Potato and Turkey Pot Pie
Description: Tender and juicy turkey folded into a savory gravy with aromatic vegetables and skin on potatoes before being surrounded in flaky pastry and baked in the oven until golden. A great way to use holiday leftovers.
Servings: 12 Preparation Time: 20 minutes Cooking Time: 45 minutes Total Time: 65 minutes
Potato Type: Yellow Potatoes, Red Potatoes, White Potatoes
Ingredients
- 6 ounces (170g) Unsalted Butter
- ¾ cup (90g) All Purpose Flour
- 5 cups (1.2 L) Chicken Stock
- ½ cup (120 ml) Heavy Cream
- 1 teaspoon (4g) Sea Salt
- 2 teaspoons (8g) Freshly Ground Black Pepper
- ½ teaspoon (2g) Dried Thyme
- 1 teaspoon (4g) Poultry Seasoning
- 1-1/2 lbs. (350g) Roasted Turkey Meat (Rotisserie Chicken can be subbed)
- 1-1/2 cups (400g) Yellow, Red, or White Potatoes, cooked, diced 1-inch pieces, and skin on
- 1 cup (175g) Frozen Pearl Onions
- ¾ cup (140 g) Frozen Peas and Carrots
Pie Crust (To save time a frozen store-bought pie crusts can be subbed)
- 16 ounces (500g) All Purpose Flour
- 8 ounces (260g) Unsalted Butter, frozen
- 1 teaspoon (4g) Sea Salt
- ½ cup (120 ml) Cold Water
Egg Wash
- 1 each (55g) Large Egg
- 1 tablespoon (15 ml) Heavy Cream
Preparation
- Preheat the oven to 400 F (205 C).
- In a large pot, melt the butter over medium high heat. Add the flour and cook for 2-3 minutes to make a roux.
- While whisking add in the chicken stock. Allow the mixture to thicken slightly and add the heavy cream. Reduce the heat to medium low and season with salt, pepper, thyme, and the poultry seasoning. Once this mixture is thick remove from the heat and stir in the roasted turkey meat, the cooked potatoes, pearl onions, and the peas & carrots.
- If using a store-bought pie crust skip the next step and continue to step 6.
- To make the pie crust, begin by placing the all-purpose flour into a large mixing bowl or food processor. Add the butter along with the salt, and gently mix the butter into the flour with the tips of your fingers. If using a food processor, pulse the butter into the flour and salt a few times. Add the cold water and mix until a dough is formed, do not over work the dough, only mix it until it comes together. Once the dough has come together, place the dough in a sheet of plastic wrap and allow it to rest in the fridge for at least 25 minutes. Remove the dough from the fridge and divide into two equal pieces. Save one for another pie, this crust freezes great. With the other crust divide it in half. On a lightly floured work surface roll both pieces of dough into a circle that is 1/8 inch thick.

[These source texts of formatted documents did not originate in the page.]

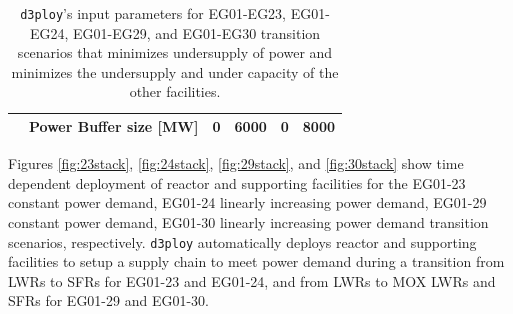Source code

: \documentclass[11pt]{article}
\newcommand{\deploy}{\texttt{d3ploy}\xspace}%
\begin{document}
\begin{table}[]
{\begin{tabular}{l|l|c|l|l|l}
											  & Power Buffer size [MW]                                                   & 0 & 6000 & 0 & 8000 \\ \hline
	\end{tabular}%
	}
	\caption{\deploy's input parameters for EG01-EG23, EG01-EG24, EG01-EG29, and 
	EG01-EG30 transition scenarios
	that minimizes undersupply of power and minimizes 
	the undersupply and under capacity of the other facilities. }
	\label{tab:bestinputs}
	\end{table}

Figures \ref{fig:23stack}, \ref{fig:24stack}, \ref{fig:29stack}, 
and \ref{fig:30stack} show
time dependent deployment of reactor and supporting facilities for 
the EG01-23 constant power demand, EG01-24 linearly increasing power demand, 
EG01-29 constant power demand, EG01-30 linearly increasing power demand
transition scenarios, respectively. 
\deploy automatically deploys reactor and supporting facilities 
to setup a supply chain to meet power demand
during a transition from \glspl{LWR} to \glspl{SFR} for EG01-23 and EG01-24, 
and from \glspl{LWR} to \gls{MOX} \glspl{LWR} and \glspl{SFR} for EG01-29 and
EG01-30. 
\end{document}
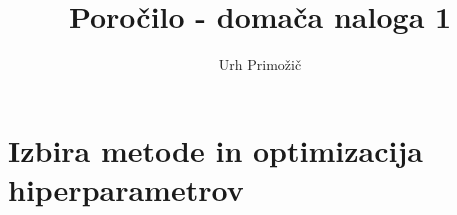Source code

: \documentclass{article}
\begin{document}
\title{Poročilo - domača naloga 1}
\author{Urh Primožič}
\maketitle
\section{Izbira metode in optimizacija hiperparametrov}
\end{document}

- Fold the circles of dough in half and then in half again to form a wedge. Place the tip of the wedge into the center of a pie pan and unfold the circle of dough. Press the dough into the pie pan and using the tip of a fork pierce the pie crust.

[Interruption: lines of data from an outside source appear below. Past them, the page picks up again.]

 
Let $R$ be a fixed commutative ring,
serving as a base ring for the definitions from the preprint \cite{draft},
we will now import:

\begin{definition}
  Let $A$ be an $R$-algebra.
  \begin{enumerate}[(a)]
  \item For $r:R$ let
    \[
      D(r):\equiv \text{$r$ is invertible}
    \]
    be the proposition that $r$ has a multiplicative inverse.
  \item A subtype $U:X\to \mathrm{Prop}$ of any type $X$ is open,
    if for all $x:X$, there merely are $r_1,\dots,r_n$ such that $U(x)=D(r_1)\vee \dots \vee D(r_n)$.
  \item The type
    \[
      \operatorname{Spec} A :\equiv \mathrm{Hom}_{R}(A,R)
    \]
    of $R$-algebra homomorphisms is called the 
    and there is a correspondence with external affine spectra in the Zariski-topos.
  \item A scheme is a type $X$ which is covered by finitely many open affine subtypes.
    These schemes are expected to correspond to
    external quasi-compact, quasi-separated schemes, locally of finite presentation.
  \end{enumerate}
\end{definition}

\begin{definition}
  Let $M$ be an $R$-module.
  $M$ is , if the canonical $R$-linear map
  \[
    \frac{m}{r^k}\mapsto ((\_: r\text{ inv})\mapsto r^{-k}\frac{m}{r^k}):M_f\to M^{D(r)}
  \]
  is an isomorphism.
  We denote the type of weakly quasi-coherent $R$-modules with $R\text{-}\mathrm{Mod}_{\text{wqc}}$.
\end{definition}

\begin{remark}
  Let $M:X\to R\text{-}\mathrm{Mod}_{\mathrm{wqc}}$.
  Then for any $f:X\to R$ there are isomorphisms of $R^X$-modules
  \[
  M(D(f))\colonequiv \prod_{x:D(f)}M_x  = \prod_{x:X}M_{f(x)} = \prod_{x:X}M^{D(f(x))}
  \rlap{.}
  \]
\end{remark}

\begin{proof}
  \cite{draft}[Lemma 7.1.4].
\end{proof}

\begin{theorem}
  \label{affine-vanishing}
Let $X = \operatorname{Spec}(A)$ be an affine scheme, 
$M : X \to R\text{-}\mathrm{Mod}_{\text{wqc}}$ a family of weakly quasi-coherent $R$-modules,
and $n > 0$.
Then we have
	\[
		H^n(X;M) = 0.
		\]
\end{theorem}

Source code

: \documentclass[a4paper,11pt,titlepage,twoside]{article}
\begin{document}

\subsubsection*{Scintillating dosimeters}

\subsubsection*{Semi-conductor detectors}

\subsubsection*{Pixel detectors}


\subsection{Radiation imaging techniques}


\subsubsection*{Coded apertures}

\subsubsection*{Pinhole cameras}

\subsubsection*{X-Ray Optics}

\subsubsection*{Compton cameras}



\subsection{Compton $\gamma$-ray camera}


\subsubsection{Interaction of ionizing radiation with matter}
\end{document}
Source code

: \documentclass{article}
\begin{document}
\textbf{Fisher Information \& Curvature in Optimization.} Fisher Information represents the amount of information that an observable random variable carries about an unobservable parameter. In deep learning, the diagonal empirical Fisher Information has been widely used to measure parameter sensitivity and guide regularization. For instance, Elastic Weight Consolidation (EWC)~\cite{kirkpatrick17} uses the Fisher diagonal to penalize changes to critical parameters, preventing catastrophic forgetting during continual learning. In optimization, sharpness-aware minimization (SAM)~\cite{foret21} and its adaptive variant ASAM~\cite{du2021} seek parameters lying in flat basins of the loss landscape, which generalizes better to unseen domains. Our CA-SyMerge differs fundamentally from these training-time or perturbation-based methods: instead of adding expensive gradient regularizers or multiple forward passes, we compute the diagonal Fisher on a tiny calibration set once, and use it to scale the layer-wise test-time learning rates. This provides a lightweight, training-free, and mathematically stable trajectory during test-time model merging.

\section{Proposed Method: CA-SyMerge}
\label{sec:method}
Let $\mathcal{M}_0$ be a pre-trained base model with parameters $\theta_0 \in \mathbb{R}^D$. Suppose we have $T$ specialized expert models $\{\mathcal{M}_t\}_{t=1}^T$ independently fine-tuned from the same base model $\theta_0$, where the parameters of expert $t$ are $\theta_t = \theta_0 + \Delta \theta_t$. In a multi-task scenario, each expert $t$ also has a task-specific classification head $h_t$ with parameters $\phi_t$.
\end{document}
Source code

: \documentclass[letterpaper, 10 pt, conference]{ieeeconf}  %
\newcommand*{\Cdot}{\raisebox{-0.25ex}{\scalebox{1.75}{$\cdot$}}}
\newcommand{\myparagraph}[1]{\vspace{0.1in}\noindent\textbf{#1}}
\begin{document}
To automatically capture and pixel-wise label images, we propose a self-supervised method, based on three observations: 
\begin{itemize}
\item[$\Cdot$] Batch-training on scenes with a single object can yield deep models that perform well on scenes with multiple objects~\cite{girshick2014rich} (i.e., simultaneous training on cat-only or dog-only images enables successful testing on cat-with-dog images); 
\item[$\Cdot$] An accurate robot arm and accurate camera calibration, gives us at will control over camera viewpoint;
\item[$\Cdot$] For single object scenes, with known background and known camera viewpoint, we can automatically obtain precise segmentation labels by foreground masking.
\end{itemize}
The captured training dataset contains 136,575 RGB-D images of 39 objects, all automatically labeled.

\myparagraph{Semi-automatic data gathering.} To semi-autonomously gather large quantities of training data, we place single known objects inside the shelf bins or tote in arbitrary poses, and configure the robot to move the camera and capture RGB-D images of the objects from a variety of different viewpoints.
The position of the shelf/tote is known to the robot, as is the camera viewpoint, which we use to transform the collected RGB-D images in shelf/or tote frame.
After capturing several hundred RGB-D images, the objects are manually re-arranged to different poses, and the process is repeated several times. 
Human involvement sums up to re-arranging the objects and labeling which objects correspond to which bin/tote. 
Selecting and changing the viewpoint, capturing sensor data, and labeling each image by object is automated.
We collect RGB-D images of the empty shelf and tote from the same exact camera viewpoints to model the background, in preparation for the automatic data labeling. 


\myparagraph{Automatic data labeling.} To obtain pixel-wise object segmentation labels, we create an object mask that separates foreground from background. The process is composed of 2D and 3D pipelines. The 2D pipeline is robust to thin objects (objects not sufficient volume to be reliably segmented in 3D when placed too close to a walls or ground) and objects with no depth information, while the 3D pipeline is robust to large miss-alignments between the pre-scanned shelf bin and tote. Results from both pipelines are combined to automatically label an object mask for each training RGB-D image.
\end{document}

- Place your now slightly cooled filling into the pie pan and place your other circle of pie dough on top. Using your fingers crimp the edges of the dough and if desired use scraps of pie dough to make a decorative top. Make sure to cut small slits in the crust to allow steam to escape.
- Mix the egg and the heavy cream to make an egg wash.
- Brush the top of the pie crust with the egg wash and place the pie pan on a baking sheet. Place the pie in oven and bake for 45 minutes or until the crust is golden. Remove from the oven and allow the pie to rest for 10-15 minutes before serving. Enjoy.